The architecture is a causal Transformer language model over event tokens. It is suitable for sequence generation because next-token prediction captures temporal and structural dependencies between event fields.

## 8) Train and Compare Generative Model Ablations

This section trains multiple controlled configurations, compares validation loss and perplexity, and selects the final model with a deterministic score rule. Checkpoints and tokenizer artifacts are saved for reproducible reruns without retraining.


In [None]:
import time

try:
    from tqdm.auto import tqdm  # optional; falls back to plain iterator if unavailable
except Exception:
    tqdm = None


def _iter_with_progress(loader, desc, enabled=True, total=None):
    if enabled and tqdm is not None:
        kwargs = {'desc': desc, 'leave': False}
        if total is not None:
            kwargs['total'] = int(total)
        return tqdm(loader, **kwargs)
    return loader


def run_epoch(model, loader, optimizer=None, desc='epoch', max_batches=None, use_tqdm=True):
    is_train = optimizer is not None
    model.train(is_train)

    losses = []
    total_batches = len(loader)
    if total_batches == 0:
        raise ValueError(f'Loader has zero batches for {desc}. Reduce BLOCK_SIZE/BATCH_SIZE or increase token count.')
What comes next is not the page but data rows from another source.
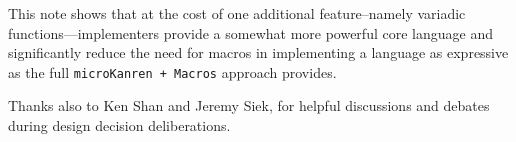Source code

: \documentclass[sigplan,screen,draft,anonymous,review,natbib=false]{acmart}
\begin{document}
This note shows that at the cost of one additional feature--namely
variadic functions---implementers provide a somewhat more powerful
core language and significantly reduce the need for macros in
implementing a language as expressive as the full
\verb|microKanren + Macros| approach provides.

\begin{acks}

Thanks also to Ken Shan and Jeremy Siek, for helpful discussions and
debates during design decision deliberations.

\end{acks}

\printbibliography{}
\end{document}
    effective_total = total_batches if max_batches is None else min(total_batches, int(max_batches))
    start_ts = time.time()
    iterator = _iter_with_progress(loader, desc=desc, enabled=use_tqdm, total=effective_total)

    for batch_idx, (x, y) in enumerate(iterator, start=1):
        x = x.to(DEVICE, non_blocking=DATALOADER_PIN_MEMORY)
        y = y.to(DEVICE, non_blocking=DATALOADER_PIN_MEMORY)
        logits = model(x)
        loss = criterion(logits.reshape(-1, logits.size(-1)), y.reshape(-1))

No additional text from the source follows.